The positions expressed are those of the author and may need to be verified. The same applies to the names, which in the present form have been taken from the transcript of the film.
Our only aim here is to share interesting food for thought.
Here is the summary from NotebookLM
William Dalrymple and His Work
Dalrymple is described as a historian who „has cut a very different path“ by combining travel writing, art history, archaeology, architecture, and cultural commentary. His books are both richly researched and compellingly written.
His works on the history of India, the British Empire, and the Islamic world challenge dominant narratives around civilization, conquest, and cultural exchange.
He co-founded the Jaipur Literary Festival, and his podcast „Empire“ has achieved 80 million downloads.
His book, „The Golden Road, how ancient India transformed the world,“ is presented as a „friendly retort to the Silk Roads theory“. Instead of focusing on the land trading route from China through Central Asia to Europe, Dalrymple examines sea trading routes from India westwards into the Red Sea and eastwards into the Mekong Delta. He traces the spread of people, ideas, religion, philosophy, numbers, silk, and even rhubarb along these routes.
Timeline: 0:57 – 4:00
Alexander the Great’s Encounter with India
There is „not a single reference to Alexander the Great in any Indian source“. This suggests that Indians found his arrival so unimportant that it was not recorded, with some historians even doubting it happened.
Timeline: 3:02 – 3:40
Ancient Indian Works of Genius
It’s astonishing how little is known about ancient India in the West, particularly in the UK, despite 300 years of relations and a large Indian population.
Aryabhata (around 350 AD) calculated the exact circumference of the earth, the distance of the Earth to the moon and the sun, and the fact that we live in a heliocentric universe – „a thousand years before Galileo“.
Brahmagupta developed definitions of zero.

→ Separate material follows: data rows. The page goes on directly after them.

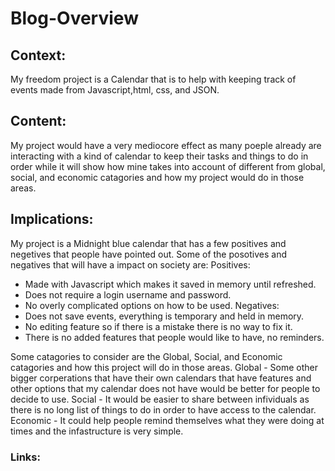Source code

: # Blog-Overview

## Context: 
My freedom project is a Calendar that is to help with keeping track of events made from Javascript,html, css, and JSON.

## Content: 
My project would have a very mediocore effect as many poeple already are interacting with a kind of calendar to keep their tasks and things to do in order while it will show how mine takes into account of different from global, social, and economic catagories and how my project would do in those areas.

## Implications: 
My project is a Midnight blue calendar that has a few positives and negetives that people have pointed out. Some of the posotives and negatives that will have a impact on society are:
Positives:
- Made with Javascript which makes it saved in memory until refreshed.
- Does not require a login username and password.
- No overly complicated options on how to be used.
Negatives:
- Does not save events, everything is temporary and held in memory.
- No editing feature so if there is a mistake there is no way to fix it.
- There is no added features that people would like to have, no reminders.


Some catagories to consider are the Global, Social, and Economic catagories and how this project will do in those areas.
Global - Some other bigger corperations that have their own calendars that have features and other options that my calendar does not have would be better for people to decide to use.
Social - It would be easier to share between infividuals as there is no long list of things to do in order to have access to the calendar.
Economic - It could help people remind themselves what they were doing at times and the infastructure is very simple.

### Links:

He realized that zero is not just an absence but „a number with its own qualities,“ enabling place value (tens, hundreds, thousands) and mathematical concepts like algorithms and algebra.
Brahmagupta added zero to the existing nine Indian number symbols to create our modern numbers.
The numbers we call „Arabic numbers“ originally came from India, and Arabs still call them „Hindi numbers“.
The mathematician Al-Khwarizmi translated the works of Aryabhata and Brahmagupta into Arabic. His book became known by the nickname „Algebra,“ and his own name „Al-Khwarizmi“ became the basis of our word „Algorithm“.
The concept of universities with courtyards, like Oxford, can be seen at the Indian University of Nalanda around 600 AD.
Chess is an originally Indian game that traveled to the West via Persia. The term „checkmate“ comes from the Farsi word „Shamat,“ meaning „the king is dead“.
Timeline: 4:11 – 14:10
Monsoon Winds and Trade with Rome
The monsoon winds are „completely central“ to India’s trade. These „very punctual and well-organized wind systems“ allowed Indian sailors to travel from Kerala to Roman Egypt via Yemen in just six weeks.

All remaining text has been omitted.